Servizio di Immunoematologia e Medicina Trasfusionale,Ospedale S. Giovanni di Dio, ASL n degrees 5, Crotone, Italy.
Blood Transfus. 2007 Jan;5(1):20-3. doi: 10.2450/2007.0010-06.
Phlebotomy is the most commonly treatment used for erythrocytosis and polycythaemia. After the introduction in the medical practice of cell separators, erythrocytapheresis has been also introduced. The aim of the study was to compare the clinical results of the two kinds of treatment.

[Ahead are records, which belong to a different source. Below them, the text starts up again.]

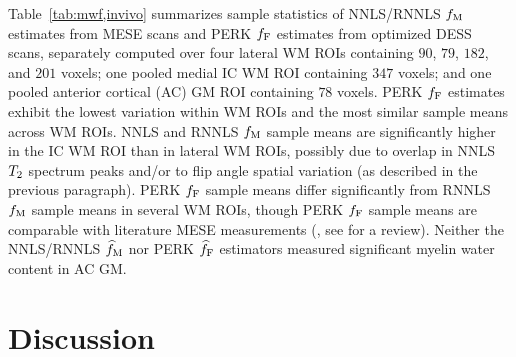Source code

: Table~\ref{tab:mwf,invivo} summarizes sample statistics
of NNLS/RNNLS $f_\mathrm{M}$ estimates from MESE scans
and PERK $f_{\mathrm{F}}$ estimates from optimized DESS scans,
separately computed over four lateral WM ROIs
containing $90$, $79$, $182$, and $201$ voxels;
one pooled medial IC WM ROI containing $347$ voxels;
and one pooled anterior cortical (AC) GM ROI containing $78$ voxels.
PERK $f_{\mathrm{F}}$ estimates exhibit the lowest variation within WM ROIs
and the most similar sample means across WM ROIs.
NNLS and RNNLS $f_\mathrm{M}$ sample means are significantly higher 
in the IC WM ROI than in lateral WM ROIs,
possibly due to overlap in NNLS $T_2$ spectrum peaks
and/or to flip angle spatial variation
(as described in the previous paragraph).
PERK $f_{\mathrm{F}}$ sample means differ significantly 
from RNNLS $f_\mathrm{M}$ sample means
in several WM ROIs,
though PERK $f_{\mathrm{F}}$ sample means are comparable
with literature MESE measurements
(\eg, see \cite{alonsoortiz:15:mbm} for a review).
Neither the NNLS/RNNLS $\widehat{f}_\mathrm{M}$ nor PERK $\widehat{f}_{\mathrm{F}}$ estimators
measured significant myelin water content in AC GM.

\section{Discussion}
\label{s,mwf,disc}







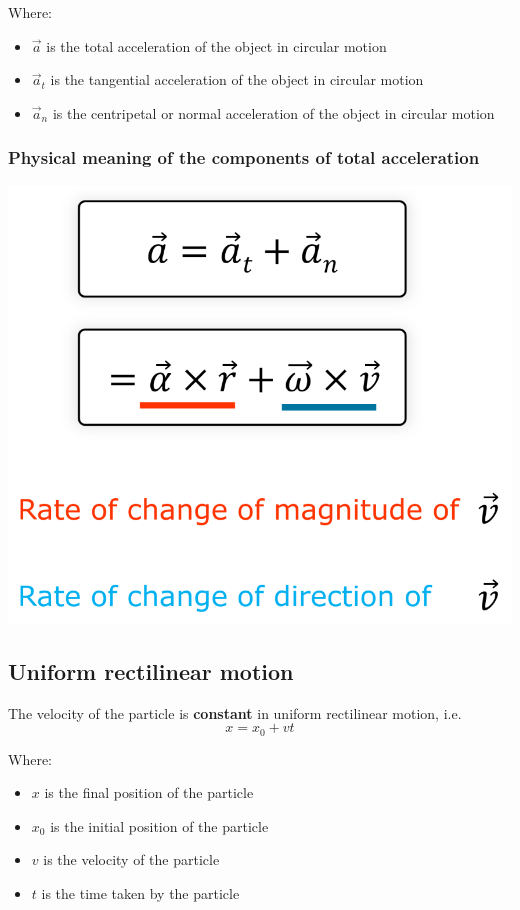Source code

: \documentclass[11pt]{article}
\begin{document}
Where:
\begin{itemize}
\item \(\vec{a}\) is the total acceleration of the object in circular motion
\item \(\vec{a}_t\) is the tangential acceleration of the object in circular motion
\item \(\vec{a}_n\) is the centripetal or normal acceleration of the object in circular motion
\end{itemize}

\subsubsection{Physical meaning of the components of total acceleration}
\label{sec:org6f92c5e}
\begin{center}
\includegraphics[width=.9\linewidth]{./images/physical-meaning-of-components-of-total-acceleration.png}
\end{center}

 \newpage

\subsection{Uniform rectilinear motion}
\label{sec:orgd4a56ae}
The velocity of the particle is \textbf{constant} in uniform rectilinear motion, i.e.
\[x = x_0 + vt\]

Where:
\begin{itemize}
\item \(x\) is the final position of the particle
\item \(x_0\) is the initial position of the particle
\item \(v\) is the velocity of the particle
\item \(t\) is the time taken by the particle
\end{itemize}
\end{document}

We analysed 98 patients affected by different forms of erythrocytosis, divided into three treatment groups: 1) patients undergoing phlebotomy; 2) patients treated only with therapeutic erythrocytapheresis; 3) patients who underwent phlebotomy treatment for a certain period and who were then switched to apheresis treatment. The haematocrit in these patients was maintained at about 45% and they were treated when the haematocrit exceeded the critical threshold of 50%.
The interval between two therapeutic interventions was assumed as indicator. In 80% of the patients treated only with phlebotomy the interval was between 20 days and 2 months, in subjects treated with only erythrocytapheresis the intevals were between 2 and 7 months. In the third group of patients, the switch from phlebotomy to erythrocytapheresis considerably prolonged the interval.
The data showed that erythrocytapheresis was clearly superior to traditional phlebotomy in terms of prolonging the period between one treatment and another, independently of the type of erythrocytosis and of the treatment group.
放血疗法是治疗红细胞增多症和红细胞增多症最常用的方法。在细胞分离机引入医学实践后,红细胞分离术也被引入。本研究的目的是比较两种治疗方法的临床结果。
我们分析了 98 例不同形式红细胞增多症患者,将他们分为三组治疗:1)接受放血治疗的患者;2)仅接受治疗性红细胞分离术治疗的患者;3)接受放血治疗一段时间后转为分离术治疗的患者。这些患者的血细胞比容维持在 45%左右,当血细胞比容超过 50%的临界阈值时就进行治疗。
两次治疗干预之间的间隔被认为是指标。仅接受放血治疗的 80%患者的间隔时间为 20 天至 2 个月,仅接受红细胞分离术治疗的患者间隔时间为 2 至 7 个月。在第三组患者中,从放血治疗切换到红细胞分离术显著延长了间隔时间。
数据显示,红细胞分离术在延长治疗间隔方面明显优于传统的放血疗法,这与红细胞增多症的类型和治疗组无关。